Task to complete ::
Take from the records below each line that holds "will".

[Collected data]
=-=-=-=-=
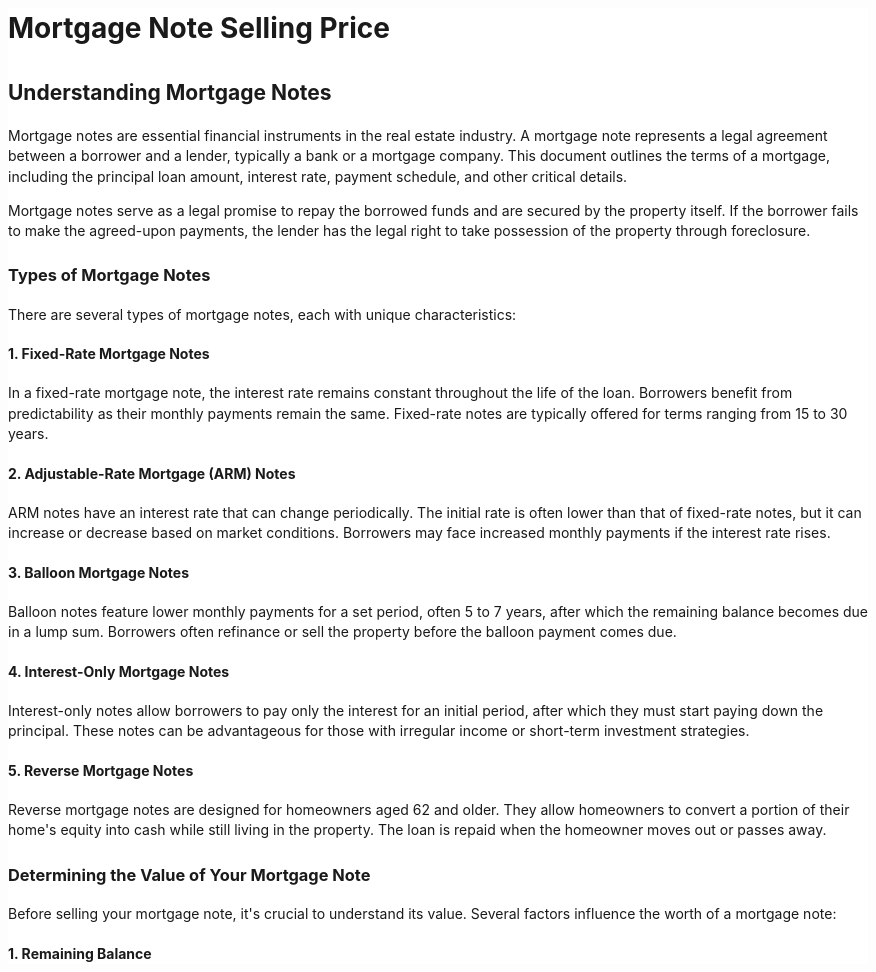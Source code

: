 # Mortgage Note Selling Price

## Understanding Mortgage Notes

Mortgage notes are essential financial instruments in the real estate industry. A mortgage note represents a legal agreement between a borrower and a lender, typically a bank or a mortgage company. This document outlines the terms of a mortgage, including the principal loan amount, interest rate, payment schedule, and other critical details.

Mortgage notes serve as a legal promise to repay the borrowed funds and are secured by the property itself. If the borrower fails to make the agreed-upon payments, the lender has the legal right to take possession of the property through foreclosure.

### Types of Mortgage Notes

There are several types of mortgage notes, each with unique characteristics:

#### 1. **Fixed-Rate Mortgage Notes**

In a fixed-rate mortgage note, the interest rate remains constant throughout the life of the loan. Borrowers benefit from predictability as their monthly payments remain the same. Fixed-rate notes are typically offered for terms ranging from 15 to 30 years.

#### 2. **Adjustable-Rate Mortgage (ARM) Notes**

ARM notes have an interest rate that can change periodically. The initial rate is often lower than that of fixed-rate notes, but it can increase or decrease based on market conditions. Borrowers may face increased monthly payments if the interest rate rises.

#### 3. **Balloon Mortgage Notes**

Balloon notes feature lower monthly payments for a set period, often 5 to 7 years, after which the remaining balance becomes due in a lump sum. Borrowers often refinance or sell the property before the balloon payment comes due.

#### 4. **Interest-Only Mortgage Notes**

Interest-only notes allow borrowers to pay only the interest for an initial period, after which they must start paying down the principal. These notes can be advantageous for those with irregular income or short-term investment strategies.

#### 5. **Reverse Mortgage Notes**

Reverse mortgage notes are designed for homeowners aged 62 and older. They allow homeowners to convert a portion of their home's equity into cash while still living in the property. The loan is repaid when the homeowner moves out or passes away.

### Determining the Value of Your Mortgage Note

Before selling your mortgage note, it's crucial to understand its value. Several factors influence the worth of a mortgage note:

#### 1. **Remaining Balance**
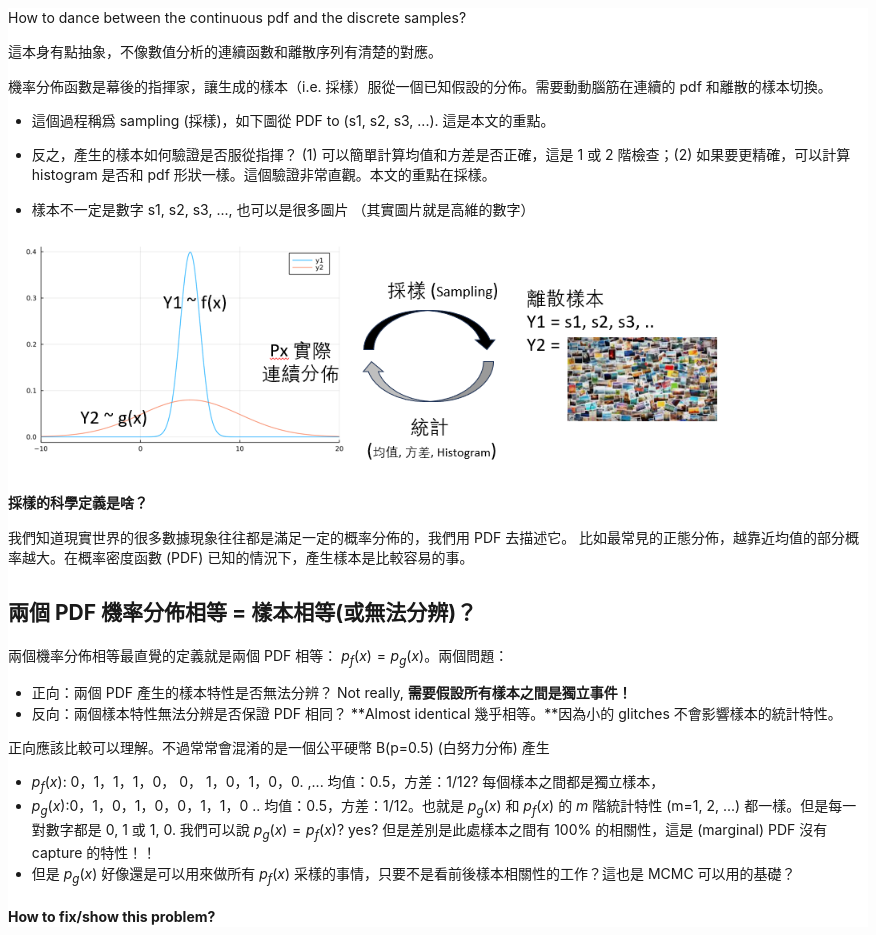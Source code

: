 How to dance between the continuous pdf and the discrete samples?  

這本身有點抽象，不像數值分析的連續函數和離散序列有清楚的對應。

機率分佈函數是幕後的指揮家，讓生成的樣本（i.e. 採樣）服從一個已知假設的分佈。需要動動腦筋在連續的 pdf 和離散的樣本切換。

* 這個過程稱爲 sampling (採樣)，如下圖從 PDF to (s1, s2, s3, ...).   這是本文的重點。

* 反之，產生的樣本如何驗證是否服從指揮？ (1) 可以簡單計算均值和方差是否正確，這是 1 或 2 階檢查；(2) 如果要更精確，可以計算 histogram 是否和 pdf 形狀一樣。這個驗證非常直觀。本文的重點在採樣。

* 樣本不一定是數字 s1, s2, s3, ...,  也可以是很多圖片 （其實圖片就是高維的數字）

<img src="/media/image-20240602170253612.png" alt="image-20240602170253612" style="zoom:80%;" />



**採樣的科學定義是啥？**

我們知道現實世界的很多數據現象往往都是滿足一定的概率分佈的，我們用 PDF 去描述它。 比如最常見的正態分佈，越靠近均值的部分概率越大。在概率密度函數 (PDF)  已知的情況下，產生樣本是比較容易的事。



## 兩個 PDF 機率分佈相等 = 樣本相等(或無法分辨)？

兩個機率分佈相等最直覺的定義就是兩個 PDF 相等： $p_f(x) = p_g(x)$。兩個問題：

* 正向：兩個 PDF 產生的樣本特性是否無法分辨？ Not really,  **需要假設所有樣本之間是獨立事件！**
* 反向：兩個樣本特性無法分辨是否保證 PDF 相同？ **Almost identical  幾乎相等。**因為小的 glitches 不會影響樣本的統計特性。



正向應該比較可以理解。不過常常會混淆的是一個公平硬幣 B(p=0.5) (白努力分佈) 產生

* $p_f(x)$: 0，1，1，1，0， 0， 1，0，1，0，0. ,...   均值：0.5，方差：1/12?  每個樣本之間都是獨立樣本，
* $p_g(x)$:0，1，0，1，0，0，1，1，0 ..      均值：0.5，方差：1/12。也就是 $p_g(x)$ 和 $p_f(x)$ 的 $m$  階統計特性 (m=1, 2, ...) 都一樣。但是每一對數字都是 0, 1 或 1, 0.   我們可以說 $p_g(x) = p_f(x)$?  yes?  但是差別是此處樣本之間有 100% 的相關性，這是 (marginal) PDF 沒有 capture 的特性！！
* 但是 $p_g(x)$ 好像還是可以用來做所有 $p_f(x)$ 采樣的事情，只要不是看前後樣本相關性的工作？這也是 MCMC 可以用的基礎？



#### How to fix/show this problem?
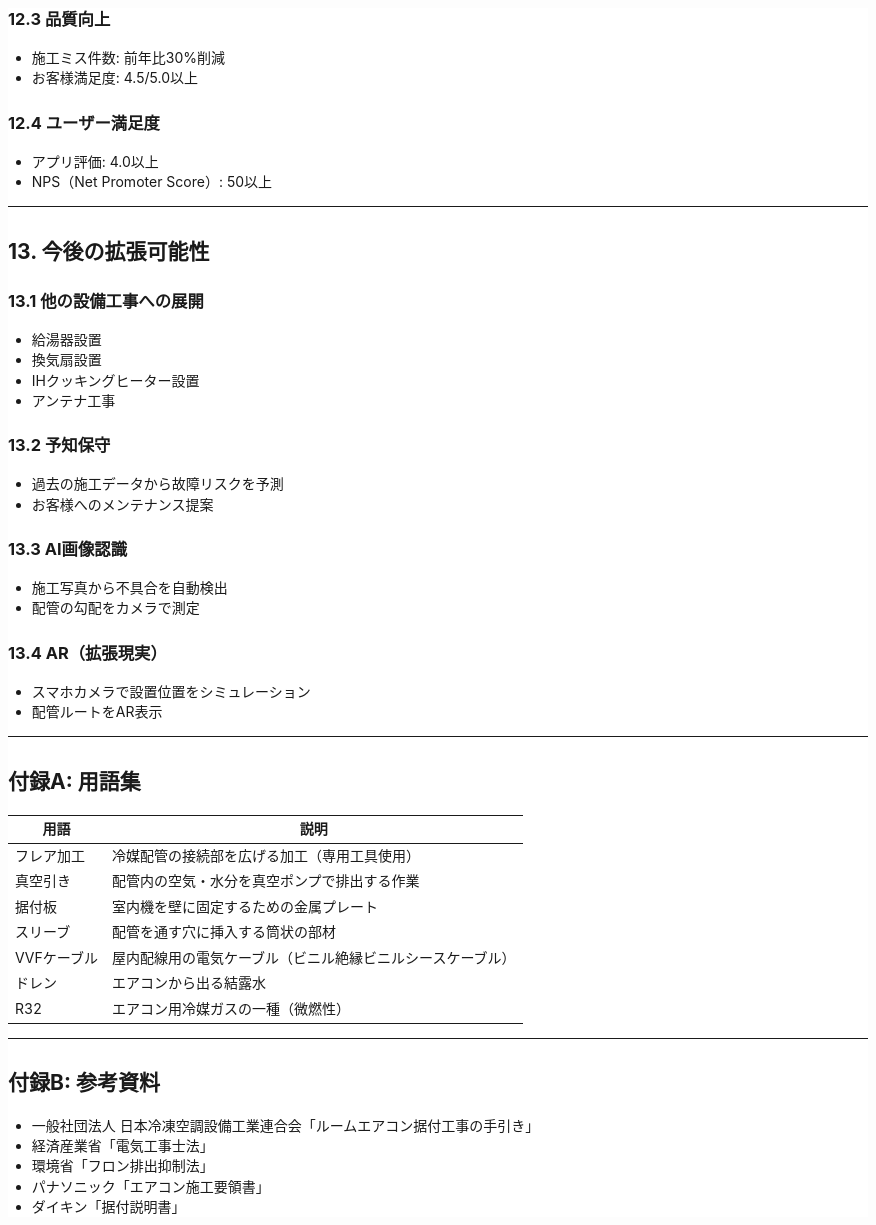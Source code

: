 ### 12.3 品質向上
- 施工ミス件数: 前年比30%削減
- お客様満足度: 4.5/5.0以上

### 12.4 ユーザー満足度
- アプリ評価: 4.0以上
- NPS（Net Promoter Score）: 50以上

---

## 13. 今後の拡張可能性

### 13.1 他の設備工事への展開
- 給湯器設置
- 換気扇設置
- IHクッキングヒーター設置
- アンテナ工事

### 13.2 予知保守
- 過去の施工データから故障リスクを予測
- お客様へのメンテナンス提案

### 13.3 AI画像認識
- 施工写真から不具合を自動検出
- 配管の勾配をカメラで測定

### 13.4 AR（拡張現実）
- スマホカメラで設置位置をシミュレーション
- 配管ルートをAR表示

---

## 付録A: 用語集

| 用語 | 説明 |
|------|------|
| フレア加工 | 冷媒配管の接続部を広げる加工（専用工具使用） |
| 真空引き | 配管内の空気・水分を真空ポンプで排出する作業 |
| 据付板 | 室内機を壁に固定するための金属プレート |
| スリーブ | 配管を通す穴に挿入する筒状の部材 |
| VVFケーブル | 屋内配線用の電気ケーブル（ビニル絶縁ビニルシースケーブル） |
| ドレン | エアコンから出る結露水 |
| R32 | エアコン用冷媒ガスの一種（微燃性） |

---

## 付録B: 参考資料

- 一般社団法人 日本冷凍空調設備工業連合会「ルームエアコン据付工事の手引き」
- 経済産業省「電気工事士法」
- 環境省「フロン排出抑制法」
- パナソニック「エアコン施工要領書」
- ダイキン「据付説明書」
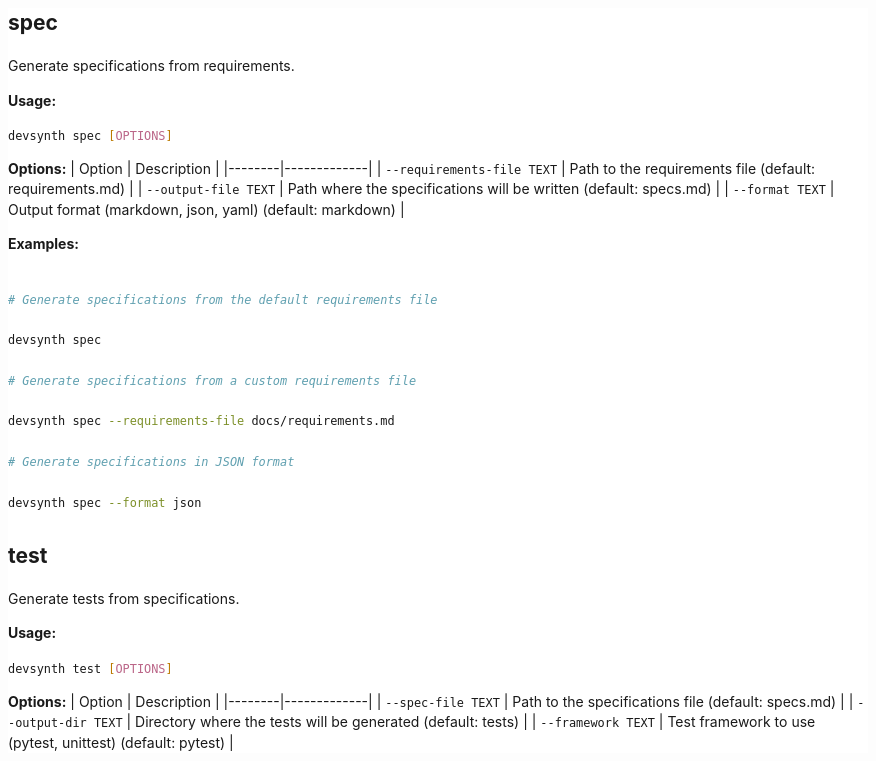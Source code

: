## spec

Generate specifications from requirements.

**Usage:**

```bash
devsynth spec [OPTIONS]
```

**Options:**
| Option | Description |
|--------|-------------|
| `--requirements-file TEXT` | Path to the requirements file (default: requirements.md) |
| `--output-file TEXT` | Path where the specifications will be written (default: specs.md) |
| `--format TEXT` | Output format (markdown, json, yaml) (default: markdown) |

**Examples:**

```bash

# Generate specifications from the default requirements file

devsynth spec

# Generate specifications from a custom requirements file

devsynth spec --requirements-file docs/requirements.md

# Generate specifications in JSON format

devsynth spec --format json
```

## test

Generate tests from specifications.

**Usage:**

```bash
devsynth test [OPTIONS]
```

**Options:**
| Option | Description |
|--------|-------------|
| `--spec-file TEXT` | Path to the specifications file (default: specs.md) |
| `--output-dir TEXT` | Directory where the tests will be generated (default: tests) |
| `--framework TEXT` | Test framework to use (pytest, unittest) (default: pytest) |
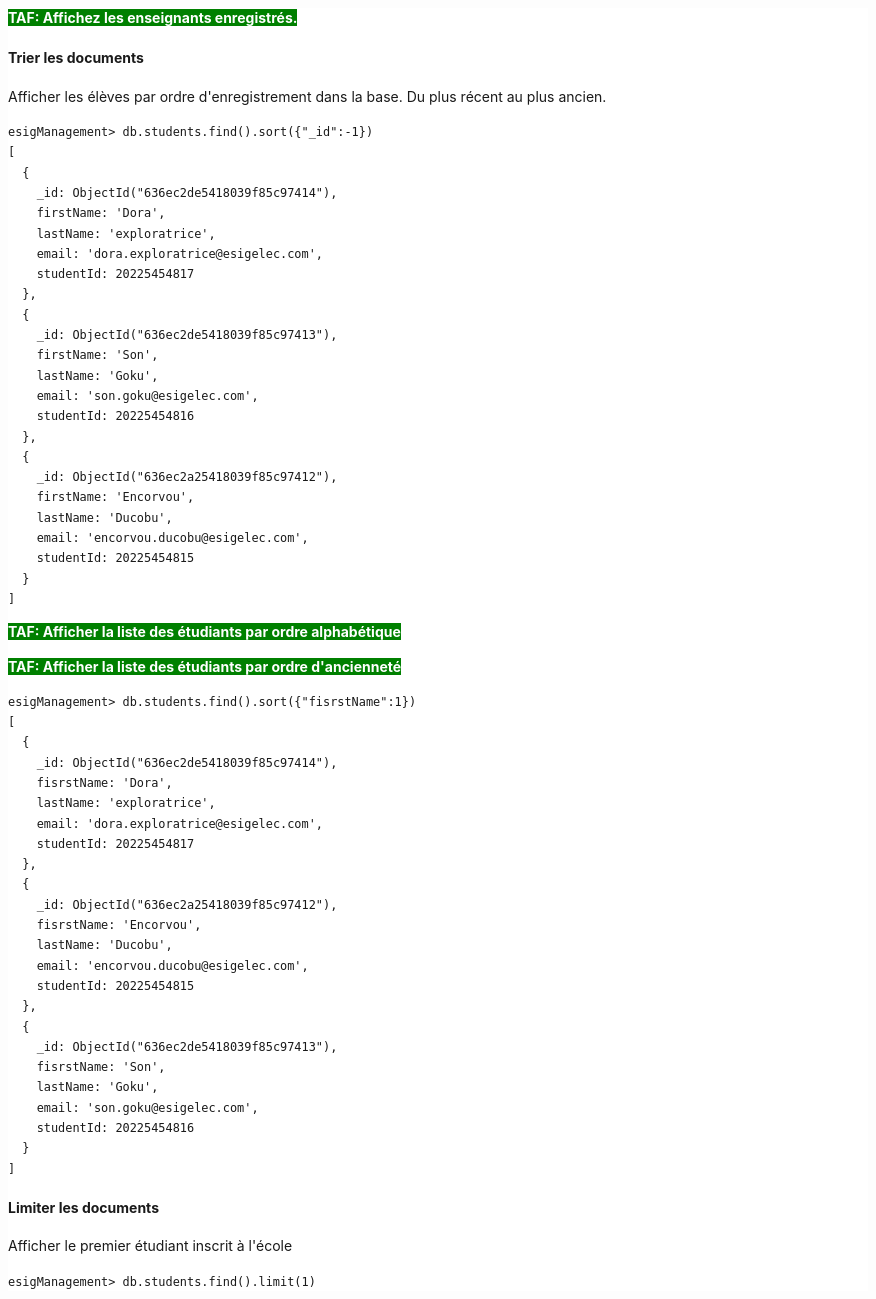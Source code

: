 <span style="background : green ; color : white">**TAF: Affichez les enseignants enregistrés.**
#### Trier les documents
Afficher les élèves par ordre d'enregistrement dans la base. Du plus récent au plus ancien.
```JS
esigManagement> db.students.find().sort({"_id":-1})
[
  {
    _id: ObjectId("636ec2de5418039f85c97414"),
    firstName: 'Dora',
    lastName: 'exploratrice',
    email: 'dora.exploratrice@esigelec.com',
    studentId: 20225454817
  },
  {
    _id: ObjectId("636ec2de5418039f85c97413"),
    firstName: 'Son',
    lastName: 'Goku',
    email: 'son.goku@esigelec.com',
    studentId: 20225454816
  },
  {
    _id: ObjectId("636ec2a25418039f85c97412"),
    firstName: 'Encorvou',
    lastName: 'Ducobu',
    email: 'encorvou.ducobu@esigelec.com',
    studentId: 20225454815
  }
]
```
<span style="background : green ; color : white">**TAF: Afficher la liste des étudiants par ordre alphabétique**

<span style="background : green ; color : white">**TAF: Afficher la liste des étudiants par ordre d'ancienneté**
```JS
esigManagement> db.students.find().sort({"fisrstName":1})
[
  {
    _id: ObjectId("636ec2de5418039f85c97414"),
    fisrstName: 'Dora',
    lastName: 'exploratrice',
    email: 'dora.exploratrice@esigelec.com',
    studentId: 20225454817
  },
  {
    _id: ObjectId("636ec2a25418039f85c97412"),
    fisrstName: 'Encorvou',
    lastName: 'Ducobu',
    email: 'encorvou.ducobu@esigelec.com',
    studentId: 20225454815
  },
  {
    _id: ObjectId("636ec2de5418039f85c97413"),
    fisrstName: 'Son',
    lastName: 'Goku',
    email: 'son.goku@esigelec.com',
    studentId: 20225454816
  }
]
```
#### Limiter les documents
Afficher le premier étudiant inscrit à l'école
```JS
esigManagement> db.students.find().limit(1)
```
=-=-=-=-=
Solution ::
| `--output-file TEXT` | Path where the specifications will be written (default: specs.md) |
| `--output-dir TEXT` | Directory where the tests will be generated (default: tests) |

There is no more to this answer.